On 1/17/2022 3:49 PM, Christian König wrote:
Am 17.01.22 um 11:09 schrieb Somalapuram, Amaranath:
[AMD Official Use Only]



-----Original Message-----
From: Koenig, Christian <Christian.Koenig@amd.com>
Sent: Monday, January 17, 2022 3:33 PM
To: Somalapuram, Amaranath <Amaranath.Somalapuram@amd.com>; amd-gfx@lists.freedesktop.org
Cc: Deucher, Alexander <Alexander.Deucher@amd.com>; Sharma, Shashank <Shashank.Sharma@amd.com>
Subject: Re: [PATCH 2/2] drm/amdgpu: add AMDGPURESET uevent on AMD GPU reset

Am 17.01.22 um 11:01 schrieb Somalapuram, Amaranath:
[AMD Official Use Only]



-----Original Message-----
From: Koenig, Christian <Christian.Koenig@amd.com>
Sent: Monday, January 17, 2022 12:57 PM
To: Somalapuram, Amaranath <Amaranath.Somalapuram@amd.com>;
amd-gfx@lists.freedesktop.org
Cc: Deucher, Alexander <Alexander.Deucher@amd.com>; Sharma, Shashank
<Shashank.Sharma@amd.com>
Subject: Re: [PATCH 2/2] drm/amdgpu: add AMDGPURESET uevent on AMD GPU
reset

Am 17.01.22 um 07:33 schrieb Somalapuram Amaranath:
AMDGPURESET uevent added to notify userspace, collect dump_stack and
trace

Signed-off-by: Somalapuram Amaranath <Amaranath.Somalapuram@amd.com>
---
    drivers/gpu/drm/amd/amdgpu/nv.c | 45 +++++++++++++++++++++++++++++++++
    1 file changed, 45 insertions(+)

diff --git a/drivers/gpu/drm/amd/amdgpu/nv.c
b/drivers/gpu/drm/amd/amdgpu/nv.c index 2ec1ffb36b1f..b73147ae41fb
100644
--- a/drivers/gpu/drm/amd/amdgpu/nv.c
+++ b/drivers/gpu/drm/amd/amdgpu/nv.c
@@ -529,10 +529,55 @@ nv_asic_reset_method(struct amdgpu_device *adev)
        }
    }
    +/**
+ * drm_sysfs_reset_event - generate a DRM uevent
+ * @dev: DRM device
+ *
+ * Send a uevent for the DRM device specified by @dev.  Currently we
+only
+ * set AMDGPURESET=1 in the uevent environment, but this could be
+expanded to
+ * deal with other types of events.
+ *
+ * Any new uapi should be using the
+drm_sysfs_connector_status_event()
+ * for uevents on connector status change.
+ */
+void drm_sysfs_reset_event(struct drm_device *dev)
This should probably go directly into the DRM subsystem.

+{
+    char *event_string = "AMDGPURESET=1";
+    char *envp[2] = { event_string, NULL };
+
+    kobject_uevent_env(&dev->primary->kdev->kobj, KOBJ_CHANGE, envp);
As I said this approach is a clear NAK. We can't allocate any memory when we do a reset.

Regards,
Christian.

Can I do something like this:

void drm_sysfs_reset_event(struct drm_device *dev)
   {
-       char *event_string = "AMDGPURESET=1";
-       char *envp[2] = { event_string, NULL };
+       char **envp;
+
+       envp = kcalloc(2,sizeof(char *), GFP_ATOMIC);
+       envp[0] = kcalloc(30, sizeof(char), GFP_ATOMIC);
+       envp[1] = kcalloc(30, sizeof(char), GFP_ATOMIC);
No, not really. kobject_uevent_env() will still allocate memory without GFP_ATOMIC.

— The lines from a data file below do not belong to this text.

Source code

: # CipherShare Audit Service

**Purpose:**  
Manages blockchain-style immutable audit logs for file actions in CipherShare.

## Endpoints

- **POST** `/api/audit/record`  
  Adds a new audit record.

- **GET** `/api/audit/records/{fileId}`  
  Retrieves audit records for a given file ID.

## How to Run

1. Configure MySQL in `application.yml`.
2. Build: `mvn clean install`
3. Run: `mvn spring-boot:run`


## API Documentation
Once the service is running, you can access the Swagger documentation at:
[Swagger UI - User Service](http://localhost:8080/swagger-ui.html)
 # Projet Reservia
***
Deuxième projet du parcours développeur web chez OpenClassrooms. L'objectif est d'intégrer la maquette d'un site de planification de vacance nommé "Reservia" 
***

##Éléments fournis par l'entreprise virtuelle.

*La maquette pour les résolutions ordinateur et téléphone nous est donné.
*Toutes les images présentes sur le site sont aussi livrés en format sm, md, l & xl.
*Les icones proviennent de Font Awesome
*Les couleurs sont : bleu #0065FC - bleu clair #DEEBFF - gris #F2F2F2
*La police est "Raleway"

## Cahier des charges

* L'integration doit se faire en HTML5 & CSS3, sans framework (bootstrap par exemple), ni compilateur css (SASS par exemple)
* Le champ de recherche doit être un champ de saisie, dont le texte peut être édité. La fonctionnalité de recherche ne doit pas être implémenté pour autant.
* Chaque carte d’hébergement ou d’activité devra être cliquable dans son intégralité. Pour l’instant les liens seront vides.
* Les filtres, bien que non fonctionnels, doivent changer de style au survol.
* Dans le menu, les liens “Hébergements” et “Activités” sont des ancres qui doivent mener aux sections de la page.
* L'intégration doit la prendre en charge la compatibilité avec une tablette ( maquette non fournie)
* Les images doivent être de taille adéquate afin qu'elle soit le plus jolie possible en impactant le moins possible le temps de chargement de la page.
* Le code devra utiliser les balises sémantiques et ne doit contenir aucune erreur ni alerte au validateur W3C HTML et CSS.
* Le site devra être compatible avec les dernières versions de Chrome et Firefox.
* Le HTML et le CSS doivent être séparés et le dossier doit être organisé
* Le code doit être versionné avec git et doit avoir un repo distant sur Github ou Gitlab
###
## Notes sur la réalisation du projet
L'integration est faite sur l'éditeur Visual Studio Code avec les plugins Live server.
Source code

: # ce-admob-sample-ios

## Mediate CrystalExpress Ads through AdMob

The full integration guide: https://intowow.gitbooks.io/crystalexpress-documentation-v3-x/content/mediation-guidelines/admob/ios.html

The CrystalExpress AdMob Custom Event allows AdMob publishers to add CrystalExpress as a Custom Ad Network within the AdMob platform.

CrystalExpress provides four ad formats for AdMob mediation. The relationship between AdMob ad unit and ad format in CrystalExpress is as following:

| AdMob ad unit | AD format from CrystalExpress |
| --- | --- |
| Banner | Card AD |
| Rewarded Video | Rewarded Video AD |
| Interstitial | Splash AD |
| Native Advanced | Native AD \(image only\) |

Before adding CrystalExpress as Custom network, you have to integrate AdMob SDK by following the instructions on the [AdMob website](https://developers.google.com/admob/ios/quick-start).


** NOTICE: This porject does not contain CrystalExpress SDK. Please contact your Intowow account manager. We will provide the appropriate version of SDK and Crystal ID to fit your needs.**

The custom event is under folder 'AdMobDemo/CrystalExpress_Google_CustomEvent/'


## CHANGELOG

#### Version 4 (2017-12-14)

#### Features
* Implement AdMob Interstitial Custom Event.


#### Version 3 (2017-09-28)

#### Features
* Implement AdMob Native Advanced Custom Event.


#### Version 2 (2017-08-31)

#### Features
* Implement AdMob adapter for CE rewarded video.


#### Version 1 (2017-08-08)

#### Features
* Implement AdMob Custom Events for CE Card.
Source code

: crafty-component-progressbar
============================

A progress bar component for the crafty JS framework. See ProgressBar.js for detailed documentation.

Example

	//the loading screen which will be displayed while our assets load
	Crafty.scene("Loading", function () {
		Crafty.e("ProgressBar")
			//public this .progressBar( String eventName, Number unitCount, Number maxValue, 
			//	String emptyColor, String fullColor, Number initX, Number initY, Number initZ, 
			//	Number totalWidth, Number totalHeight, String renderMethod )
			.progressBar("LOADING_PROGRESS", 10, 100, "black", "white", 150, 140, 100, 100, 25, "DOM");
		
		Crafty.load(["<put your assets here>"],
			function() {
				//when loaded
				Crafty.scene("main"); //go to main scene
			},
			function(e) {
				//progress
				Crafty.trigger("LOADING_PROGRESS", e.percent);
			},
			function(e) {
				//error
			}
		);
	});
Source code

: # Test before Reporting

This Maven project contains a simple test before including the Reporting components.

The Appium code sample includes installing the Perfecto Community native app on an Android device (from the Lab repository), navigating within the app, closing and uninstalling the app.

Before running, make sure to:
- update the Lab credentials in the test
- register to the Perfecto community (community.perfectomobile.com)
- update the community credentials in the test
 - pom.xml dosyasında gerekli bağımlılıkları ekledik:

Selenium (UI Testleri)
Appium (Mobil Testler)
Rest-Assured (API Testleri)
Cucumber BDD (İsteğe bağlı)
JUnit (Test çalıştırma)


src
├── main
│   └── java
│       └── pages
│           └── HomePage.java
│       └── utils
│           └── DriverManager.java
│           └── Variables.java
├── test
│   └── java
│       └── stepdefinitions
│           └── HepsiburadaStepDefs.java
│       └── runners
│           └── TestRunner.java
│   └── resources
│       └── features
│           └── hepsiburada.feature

I think the whole approach of using udev won't work for this.

Regards,
Christian.

I have tested it with sample applications:
Gpu reset:
sudo cat /sys/kernel/debug/dri/0/amdgpu_gpu_recover

And I never missed the AMDGPURESET=1 event in user space,

That's not the problem. Allocating memory when we need to do a reset can cause a *HARD* kernel deadlock.

This is absolutely not something we can do and Daniel even tried to add a few lockdep annotations for this.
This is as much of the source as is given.